BUREAU D’ARBITRAGE ET MÉDIATION
DES CHEMINS DE FER DU CANADA

 

CAUSE NO. 4264

 

entendu à Montreal, le 10 décembre 2013

 

opposant

 

LA COMPAGNIE DES CHEMINS DE FER NATIONAUX DU CANADA

 

et

 

LA CONFÉRENCE FERROVIAIRE DE TEAMSTERS CANADA

 

LITIGE :

 

Attribution de mauvais points au dossier de monsieur Tommy Arcand ayant conduit à son congédiement à compter du 8 mai 2013.

 

EXPOSÉ CONJOINT DU CAS :

 

            Le 31 mars 2013, monsieur Arcand fut tenu de produire une déclaration officielle en lien avec son absence en date du 7 février 2012, suite à laquelle la Compagnie lui impose vingt (20) mauvais points en date du 8 mai 2013.

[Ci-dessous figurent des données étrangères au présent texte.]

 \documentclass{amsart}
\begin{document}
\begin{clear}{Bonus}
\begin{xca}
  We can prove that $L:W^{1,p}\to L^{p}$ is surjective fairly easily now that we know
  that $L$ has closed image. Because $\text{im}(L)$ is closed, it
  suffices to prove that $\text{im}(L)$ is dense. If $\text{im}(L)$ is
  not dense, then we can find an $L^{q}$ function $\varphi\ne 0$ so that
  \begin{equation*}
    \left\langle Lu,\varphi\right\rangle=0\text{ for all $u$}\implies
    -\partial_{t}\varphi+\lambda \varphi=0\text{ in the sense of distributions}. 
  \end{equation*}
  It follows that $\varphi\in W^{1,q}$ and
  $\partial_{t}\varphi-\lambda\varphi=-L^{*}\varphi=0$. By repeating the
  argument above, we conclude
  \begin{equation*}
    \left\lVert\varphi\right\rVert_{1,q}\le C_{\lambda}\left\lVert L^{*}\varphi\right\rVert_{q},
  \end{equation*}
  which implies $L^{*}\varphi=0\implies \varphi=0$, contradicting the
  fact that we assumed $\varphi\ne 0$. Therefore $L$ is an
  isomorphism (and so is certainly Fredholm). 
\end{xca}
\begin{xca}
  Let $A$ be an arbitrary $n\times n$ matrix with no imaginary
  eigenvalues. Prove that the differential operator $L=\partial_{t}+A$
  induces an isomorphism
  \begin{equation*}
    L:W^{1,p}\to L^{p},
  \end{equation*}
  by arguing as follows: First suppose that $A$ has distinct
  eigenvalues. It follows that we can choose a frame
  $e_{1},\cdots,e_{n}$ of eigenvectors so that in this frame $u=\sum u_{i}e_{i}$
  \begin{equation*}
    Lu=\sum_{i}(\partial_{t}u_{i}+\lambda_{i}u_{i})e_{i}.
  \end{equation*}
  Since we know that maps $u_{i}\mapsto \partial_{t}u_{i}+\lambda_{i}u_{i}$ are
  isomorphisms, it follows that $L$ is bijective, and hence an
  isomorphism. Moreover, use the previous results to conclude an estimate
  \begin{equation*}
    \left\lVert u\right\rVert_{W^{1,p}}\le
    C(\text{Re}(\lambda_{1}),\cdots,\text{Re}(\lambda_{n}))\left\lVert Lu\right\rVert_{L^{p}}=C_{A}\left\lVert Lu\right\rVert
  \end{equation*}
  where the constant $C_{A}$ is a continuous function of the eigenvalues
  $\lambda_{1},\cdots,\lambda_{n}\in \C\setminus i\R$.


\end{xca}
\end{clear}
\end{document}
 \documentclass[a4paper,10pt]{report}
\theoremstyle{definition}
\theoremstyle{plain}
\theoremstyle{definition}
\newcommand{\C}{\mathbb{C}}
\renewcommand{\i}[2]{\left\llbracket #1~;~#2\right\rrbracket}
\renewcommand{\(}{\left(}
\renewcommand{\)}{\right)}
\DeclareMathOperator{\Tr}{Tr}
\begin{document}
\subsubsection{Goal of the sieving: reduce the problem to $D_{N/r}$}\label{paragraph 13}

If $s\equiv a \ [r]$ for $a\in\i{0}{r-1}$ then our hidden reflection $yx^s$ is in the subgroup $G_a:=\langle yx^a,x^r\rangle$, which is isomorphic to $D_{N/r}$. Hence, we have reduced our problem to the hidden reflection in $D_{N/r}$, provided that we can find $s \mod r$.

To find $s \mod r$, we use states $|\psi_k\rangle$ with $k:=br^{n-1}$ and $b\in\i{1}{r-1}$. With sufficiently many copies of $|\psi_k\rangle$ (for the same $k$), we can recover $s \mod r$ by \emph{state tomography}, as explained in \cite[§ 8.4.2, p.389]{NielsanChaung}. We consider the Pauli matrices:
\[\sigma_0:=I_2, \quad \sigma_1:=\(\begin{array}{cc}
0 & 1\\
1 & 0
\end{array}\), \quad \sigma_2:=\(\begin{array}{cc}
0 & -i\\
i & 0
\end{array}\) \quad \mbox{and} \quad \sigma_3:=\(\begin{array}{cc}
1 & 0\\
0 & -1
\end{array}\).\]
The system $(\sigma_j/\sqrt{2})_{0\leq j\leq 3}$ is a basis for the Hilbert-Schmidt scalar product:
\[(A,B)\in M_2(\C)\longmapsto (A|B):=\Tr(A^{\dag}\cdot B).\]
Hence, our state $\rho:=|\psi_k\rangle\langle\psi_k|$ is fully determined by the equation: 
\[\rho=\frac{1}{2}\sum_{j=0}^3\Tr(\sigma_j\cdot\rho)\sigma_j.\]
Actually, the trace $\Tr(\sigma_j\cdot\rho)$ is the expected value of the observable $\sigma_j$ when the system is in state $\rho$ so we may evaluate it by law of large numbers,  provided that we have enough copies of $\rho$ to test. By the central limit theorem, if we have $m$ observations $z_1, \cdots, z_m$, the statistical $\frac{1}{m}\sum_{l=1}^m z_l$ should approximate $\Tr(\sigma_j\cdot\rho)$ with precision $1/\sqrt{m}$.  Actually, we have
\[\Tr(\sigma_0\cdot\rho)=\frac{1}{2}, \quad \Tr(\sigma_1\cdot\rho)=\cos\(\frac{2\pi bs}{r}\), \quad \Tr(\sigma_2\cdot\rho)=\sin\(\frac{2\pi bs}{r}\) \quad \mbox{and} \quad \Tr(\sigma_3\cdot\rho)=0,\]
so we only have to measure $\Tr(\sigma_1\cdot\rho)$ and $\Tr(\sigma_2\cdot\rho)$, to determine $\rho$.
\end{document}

Le Syndicat estime que cette mesure disciplinaire est infondée. Le 24 avril 2013, monsieur Arcand fut tenu de produire une déclaration officielle concernant une blessure survenue au mois de mai 2011, sans l’avoir rapportée à son superviseur. Suite à cette enquête, la Compagnie lui impose vingt (20) mauvais points en date du 8 mai 2013.

Le Syndicat estime que cette mesure relative à un événement de mai 2011 est infondée. Le Syndicat estime également qu’une enquête faite le 24 avril 2013 relativement à un événement qui s’est produit en mai 2011 est en contravention flagrante avec l’article 82.6 de la Convention Collective 4.16, qui impose une obligation de diligence à la Compagnie dans la conduite des enquêtes. Pour cette seule raison, le Syndicat estime que la mesure disciplinaire qui en est découlée est nulle ab initio. Au surplus, le Syndicat estime que même en présumant valides les deux mesures disciplinaires du 8 mai 2013, le dossier de M. Arcand aurait dû compter 35 mauvais points au 8 mai 2013, et non 75 mauvais points. Il s’ensuit que M. Arcand n’aurait en tout état de cause pas dû être congédié, et la fiche 780 à cet effet doit être annulée.

En effet, au moment du congédiement de M. Arcand, la Compagnie estime que son dossier disciplinaire compte 85 mauvais points. Suite à l’intervention du Syndicat, la Compagnie rectifie le dossier et le porte à 75 mauvais points en juin 2013. Toutefois, la Compagnie refuse de retirer 20 mauvais points malgré le passage de plus de 12 mois consécutifs sans mesure disciplinaire entre février 2012 et mars 2013, période durant laquelle M. Arcand était en invalidité totale. La Compagnie refuse également de retrancher 20 mauvais points pour la période comprise entre le 18 octobre 2010 et le 7 février 2012, puisqu’elle ne compte pas les périodes où M. Arcand était en congé maladie durant cette période de plus de 12 mois consécutifs. Le Syndicat conteste cette position de la Compagnie et estime que 40 mauvais points auraient dû être retranchés du dossier de M. Arcand relativement à ces deux périodes de plus de 12 mois consécutifs, estimant que la position de la Compagnie est en contravention avec la Loi canadienne sur les droits de la personne.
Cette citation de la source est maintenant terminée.